Impact Mapping exists to make that shortlist visible. The wall shows the goal on the left and the work on the right, with the logic connecting them drawn explicitly in between. Work that can’t find a place on the wall can still be reasonable. It just doesn’t belong in this quarter.

Reach for it when:

  • You’re starting a quarter, an initiative, or a new product line and need to decide what to build
  • The team has a list of features but no shared story about how they connect to business outcomes
  • Stakeholders are requesting features and nobody is asking why
  • You need to say no to work and you want a defensible reason
  • The organisation is measuring an outcome and the team doesn’t know how their work connects to it

What It’s Not For

Skip it when:

  • You already have a clear, shared understanding of the connection between goal and work
  • You’re planning at the sprint level — Impact Mapping is strategic; sprint planning is tactical
  • Nobody in the room can articulate a measurable business goal — solve that first, separately
  • The goal is imposed from above without buy-in — a mapping session with a fake goal is worse than no session

Stop a session that’s already started if:

  • The goal can’t survive five minutes of scrutiny
  • Every impact the team writes is a feature in disguise
  • Key stakeholders aren’t in the room and the map depends on their actors
  • The disagreement about the goal is political — mapping through a fake goal produces a map nobody will use

Stopping and fixing the goal is not failure. Running a session that produces an elegant map of the wrong thing is.

Inputs

  • One measurable, time-bound business goal, written on a card before the session starts. “Increase weekly active subscribers from 200 to 500 by end of Q3.” Nothing else. If the goal isn’t concrete enough to fit on a card, the session isn’t ready to run.
  • Sticky notes in four colours: green (goal), yellow (actors), orange (impacts), blue (deliverables). A wall wide enough that all four columns can grow left-to-right without crowding.
  • A 90-minute slot with the right people in the room (see Who’s Needed) and no interruptions.

If the goal itself is unclear or the business model isn’t coherent, run Business Model Canvas first — the Canvas sets the strategy that Impact Mapping then executes against. If the team doesn’t yet know what the system does, Event Storming comes first to surface that.

Outputs

What lands on the wall at the end:

  • A four-column map — goal on the left, actors next, impacts next, deliverables on the right — with lines connecting each note to the column behind it.
  • A prioritised path: one actor, one impact, the smallest deliverable that might cause the impact, with a target metric, a target change, and a date written on the deliverable card. The deliverable is now a bet: a hypothesis that this work will move that number by that much by that date. If the metric doesn’t move, you walk back up the map.
  • A “not this quarter” list: every deliverable that didn’t make the priority path. Just as valuable as the priority list, because it’s the work the team has explicitly agreed not to do yet.
  • A defensible answer to “why are we building this” for every item on the priority path, traceable back to the goal through an actor and an impact.

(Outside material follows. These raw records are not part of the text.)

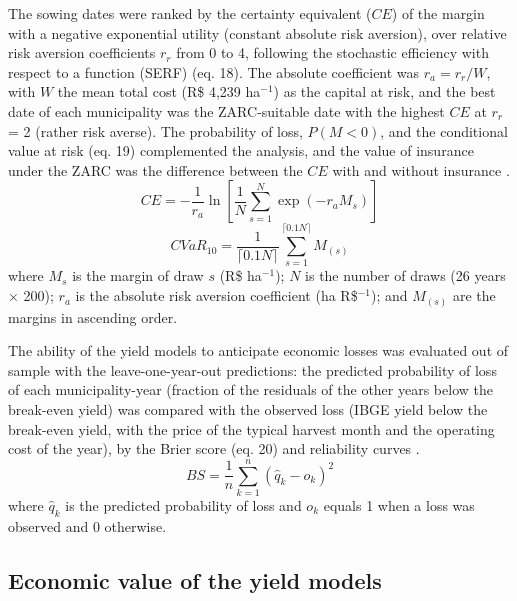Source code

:\documentclass[10pt,a4paper]{article}
\begin{document}
The sowing dates were ranked by the certainty equivalent ($CE$) of the margin with a negative exponential
utility (constant absolute risk aversion), over relative risk aversion coefficients $r_r$ from 0 to 4,
following the stochastic efficiency with respect to a function (SERF) (eq. 18). The absolute coefficient
was $r_a = r_r/W$, with $W$ the mean total cost (R\$ 4,239 ha$^{-1}$) as the capital at risk, and the best
date of each municipality was the ZARC-suitable date with the highest $CE$ at $r_r$ = 2 (rather risk
averse). The probability of loss, $P(M < 0)$, and the conditional value at risk (eq. 19) complemented the
analysis, and the value of insurance under the ZARC was the difference between the $CE$ with and without
insurance \citep{hardaker2004, anderson1992, rockafellar2000}.
\begin{equation}
CE = -\frac{1}{r_a}\ln\!\left[\frac{1}{N}\sum_{s=1}^{N} \exp\left(-r_a M_s\right)\right]
\label{eq:ce}
\end{equation}
\begin{equation}
CVaR_{10} = \frac{1}{\lceil 0.1N \rceil}\sum_{s=1}^{\lceil 0.1N \rceil} M_{(s)}
\label{eq:cvar}
\end{equation}
where $M_s$ is the margin of draw $s$ (R\$ ha$^{-1}$); $N$ is the number of draws (26 years $\times$ 200);
$r_a$ is the absolute risk aversion coefficient (ha R\$$^{-1}$); and $M_{(s)}$ are the margins in
ascending order.

The ability of the yield models to anticipate economic losses was evaluated out of sample with the
leave-one-year-out predictions: the predicted probability of loss of each municipality-year (fraction of
the residuals of the other years below the break-even yield) was compared with the observed loss (IBGE
yield below the break-even yield, with the price of the typical harvest month and the operating cost of
the year), by the Brier score (eq. 20) and reliability curves \citep{brier1950}.
\begin{equation}
BS = \frac{1}{n}\sum_{k=1}^{n}\left(\hat{q}_k - o_k\right)^2
\label{eq:brier}
\end{equation}
where $\hat{q}_k$ is the predicted probability of loss and $o_k$ equals 1 when a loss was observed and 0
otherwise.

\subsection{Economic value of the yield models}
\label{subsec:regret}
\end{document}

Photograph the wall in panorama (good lighting, readable notes) plus one close-up shot per column. Mark the chosen path on the map — dot stickers, a pen line, a photograph with it circled.

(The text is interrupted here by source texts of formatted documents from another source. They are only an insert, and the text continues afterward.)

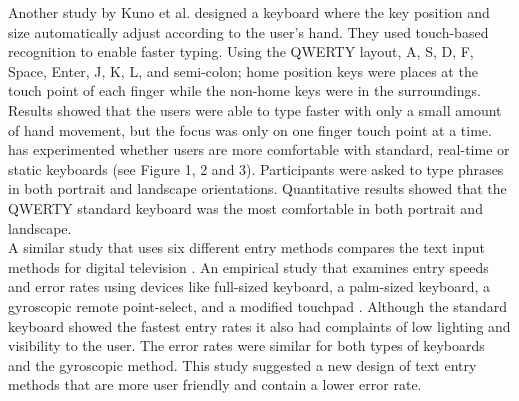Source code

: \documentclass{vgtc}                          %
\begin{document}
Another study by Kuno et al.  \cite{kuno:2013} designed a keyboard where the key position and size automatically adjust according to the user’s hand. They used touch-based recognition to enable faster typing. Using the QWERTY layout, A, S, D, F, Space, Enter, J, K, L, and semi-colon; home position keys were places at the touch point of each finger while the non-home keys were in the surroundings. Results showed that the users were able to type faster with only a small amount of hand movement, but the focus was only on one finger touch point at a time.\cite{13} has experimented whether users are more comfortable with standard, real-time or static keyboards (see Figure 1, 2 and 3). Participants were asked to type phrases in both portrait and landscape orientations. Quantitative results showed that the QWERTY standard keyboard was the most comfortable in both portrait and landscape\cite{13}.\\[1em] 
A similar study that uses six different entry methods compares the text input methods for digital television \cite{28}. An empirical study that examines entry speeds and error rates using  devices like full-sized keyboard, a palm-sized keyboard, a gyroscopic remote point-select, and a modified touchpad \cite{28}. Although the standard keyboard showed the fastest entry rates it also had complaints of low lighting and visibility to the user. The error rates were similar for both types of keyboards and the gyroscopic method. This study suggested a new design of text entry methods that are more user friendly and contain a lower error rate. 
\end{document}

These outputs feed straight into:

  • User Story Mapping — once Impact Mapping has chosen the deliverables, User Story Mapping lays out the user journey through them and slices it into releases.
  • Assumption Mapping — every impact on the map is an assumption. Assumption Mapping stress-tests which of those assumptions deserve to be tested before the team commits to the deliverable.
  • Wardley Mapping — Impact Mapping tells you what to change; Wardley Mapping tells you where each component sits in its evolution and therefore how to change it. They compose well for strategic initiatives.

Who’s Needed

Four to six people, about ninety minutes:

  • Facilitator. Holds the shape of the tree (goal → actors → impacts → deliverables), keeps people from jumping columns, and calls out when someone has smuggled a deliverable into the actors column.
  • Product owner or business stakeholder. Mandatory. They own the goal. They’re the one who will defend it, refine it, or abandon it when the session reveals that the goal itself is the problem.
  • Developers. At least one, ideally two. They know what’s cheap and what’s expensive, which is what turns the deliverables column from wishful thinking into a triaged list.
  • Designers. They think about actor behaviour natively. In the impacts column — the hardest column — a designer’s framing (“they would finish the sign-up flow instead of abandoning it at step three”) is usually sharper than a developer’s.
  • People who talk to the actors. Sales, support, operations, account managers. Whoever has the least-filtered view of the people whose behaviour you’re trying to change. They will contradict the optimistic assumptions in the room and that is exactly what they’re there to do.
  • SRE / Operations. For infrastructure or reliability initiatives, SRE is the domain expert on actors and impacts — “on-call engineers stop being paged for the billing cron” is a valid impact, and “our customers stop opening support tickets about missed deliveries” is downstream of it.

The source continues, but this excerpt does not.